Reputation: 3494
If I have some made up data:
import pandas as pd
import numpy as np
from numpy.random import randint
np.random.seed(10) # added for reproductibility
import numpy as np
import pandas as pd
np.random.seed(11)
rows,cols = 50000,2
data = np.random.rand(rows,cols)
tidx = pd.date_range('2019-01-01', periods=rows, freq='T')
df = pd.DataFrame(data, columns=['Temperature','Value'], index=tidx)
mediany= df.Value.median()
How could I filter the df
based on filtering out entire days of data? For example for each day of data, if the average of Value
is less than the entire average Value
for entire dataset (mediany
), discard this day..
I think I can filter out all data that is less than the average but this doesn't preserve complete days of data which I need.

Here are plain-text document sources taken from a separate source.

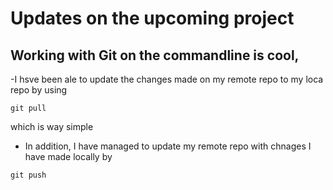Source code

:# Updates on the upcoming project 
## Working with Git on the commandline is cool,
-I hsve been ale to update the changes made on my remote repo to my loca repo by using 
```
git pull
```
which is way simple
- In addition, I have managed to update my remote repo with chnages I have made locally by 
```
git push
```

df = df[(df[['Value']] >= mediany).all(axis=1)]
df
Any tips greatly appreciated hopefully this makes sense!
Upvotes: 0
Views: 51
Reputation: 150735
You can use groupby().transform
:
s = (df['Value'].ge(mediany) # compare to mediany
.groupby(df.index.normalize()) # groupby day
.transform('any') # any time with value larger than median
)
df[s]
P/S: the entire average Value for entire dataset (mediany), median is not average :-)
Upvotes: 1
Reputation: 196
You can try the following code. I have added comments:-
import pandas as pd
import numpy as np
from numpy.random import randint
np.random.seed(10) # added for reproductibility
import numpy as np
import pandas as pd
np.random.seed(11)
rows,cols = 50000,2
data = np.random.rand(rows,cols)
tidx = pd.date_range('2019-01-01', periods=rows, freq='T')
df = pd.DataFrame(data, columns=['Temperature','Value'], index=tidx)
df["Date"] = df.index
#calculate day wise mean
def calculate_mean(x):
return np.mean(x)
df_day_mean = df.groupby(df.index).agg({
'Value': [('Value', calculate_mean)]
})
df_day_mean.columns = df_day_mean.columns.droplevel()
#calculate whole mean
mean = df.Value.mean()
#get the days where average value is less than whole mean
df_to_discard = df_day_mean[df_day_mean["Value"]<mean]
index_to_discard = df_to_discard.index
# drop these indices from the original df
filtered_df = df.drop(index_to_discard)
Upvotes: 0